Alasdair Fearghas, seorang pemuda yang riuh dari kota Glaschu* yang ramai, sangat kontras dengan Sorcha. Dengan rambut merahnya yang tidak teratur dan seringainya yang menular, dia membawa serta energi jalanan kota yang semarak. Bakat Alasdair terletak pada suaranya—secara harfiah. Sebagai seorang orator berbakat, dia memiliki kekuatan Guth Draoidheil*, kemampuan magis untuk memengaruhi orang lain dengan kata-katanya. Pesona dan kecerdasannya langsung membuatnya menjadi favorit di antara para siswa, meskipun beberapa orang bertanya-tanya apakah kekuatannya akan membuatnya lebih menjadi musuh daripada teman.

Terakhir, ada Eithne Nic Ailpein, seorang wanita muda pendiam dari tanah utara yang dingin di Frith Eilean*. Dia bergerak dengan keanggunan yang memungkiri kekuatannya, kulitnya yang pucat dan rambut peraknya mencerminkan keindahan dingin tanah kelahirannya. Eithne terlahir dengan anugerah langka berupa sihir es, mampu memanggil dan mengendalikan es hanya dengan pikiran. Dia datang ke akademi untuk belajar menguasai anugerahnya, tetapi juga untuk menemukan tempat di mana dia bisa merasa nyaman, jauh dari isolasi rumahnya yang beku.

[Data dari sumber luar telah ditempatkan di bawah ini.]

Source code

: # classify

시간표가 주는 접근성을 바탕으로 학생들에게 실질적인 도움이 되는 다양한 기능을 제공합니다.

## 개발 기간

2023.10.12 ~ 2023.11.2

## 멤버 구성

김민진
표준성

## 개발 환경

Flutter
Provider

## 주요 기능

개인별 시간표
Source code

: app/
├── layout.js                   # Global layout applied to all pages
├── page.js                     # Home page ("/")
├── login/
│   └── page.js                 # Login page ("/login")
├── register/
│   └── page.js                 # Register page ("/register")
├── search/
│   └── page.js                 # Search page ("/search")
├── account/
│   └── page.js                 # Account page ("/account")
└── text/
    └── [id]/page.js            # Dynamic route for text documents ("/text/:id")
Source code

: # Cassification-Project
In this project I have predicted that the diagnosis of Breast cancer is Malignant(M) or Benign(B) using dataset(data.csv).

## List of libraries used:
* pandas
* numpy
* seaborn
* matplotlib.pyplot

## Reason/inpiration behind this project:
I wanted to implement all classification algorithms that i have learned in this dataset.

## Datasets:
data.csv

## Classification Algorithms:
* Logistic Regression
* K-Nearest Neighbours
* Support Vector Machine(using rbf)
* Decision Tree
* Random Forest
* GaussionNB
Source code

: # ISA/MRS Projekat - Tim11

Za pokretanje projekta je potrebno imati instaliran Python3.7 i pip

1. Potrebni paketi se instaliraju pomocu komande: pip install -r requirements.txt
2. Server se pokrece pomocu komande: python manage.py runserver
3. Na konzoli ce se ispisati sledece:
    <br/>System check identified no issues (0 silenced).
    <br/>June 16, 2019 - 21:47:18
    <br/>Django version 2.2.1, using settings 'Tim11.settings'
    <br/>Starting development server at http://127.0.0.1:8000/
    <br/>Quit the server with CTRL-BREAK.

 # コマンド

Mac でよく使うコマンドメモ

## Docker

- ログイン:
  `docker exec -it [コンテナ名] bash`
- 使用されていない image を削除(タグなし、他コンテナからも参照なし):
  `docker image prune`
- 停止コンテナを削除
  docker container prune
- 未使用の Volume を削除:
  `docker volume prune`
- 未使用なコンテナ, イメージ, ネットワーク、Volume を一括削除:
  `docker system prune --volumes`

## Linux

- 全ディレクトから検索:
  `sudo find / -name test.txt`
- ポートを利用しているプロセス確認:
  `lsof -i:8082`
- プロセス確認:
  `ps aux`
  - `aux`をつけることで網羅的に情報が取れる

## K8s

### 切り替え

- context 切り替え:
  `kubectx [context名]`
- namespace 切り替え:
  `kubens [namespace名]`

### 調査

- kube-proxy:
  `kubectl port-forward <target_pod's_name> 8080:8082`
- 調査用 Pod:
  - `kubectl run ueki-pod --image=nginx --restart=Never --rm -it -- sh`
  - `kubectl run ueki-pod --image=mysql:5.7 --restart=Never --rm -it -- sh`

Saat Lady Amity menyambut para siswa baru, suaranya yang hangat bergema di seluruh aula, dia menekankan pentingnya persatuan dan pengejaran pengetahuan bersama. Akademi, jelasnya, lebih dari sekadar tempat belajar; itu adalah tempat perlindungan di mana para siswa tidak hanya akan menemukan kekuatan mereka sendiri tetapi juga kekuatan kolaborasi. Di sini, mereka akan ditantang untuk melampaui batas kemampuan mereka, untuk merangkul hal yang tidak diketahui, dan untuk menjalin ikatan yang akan bertahan seumur hidup.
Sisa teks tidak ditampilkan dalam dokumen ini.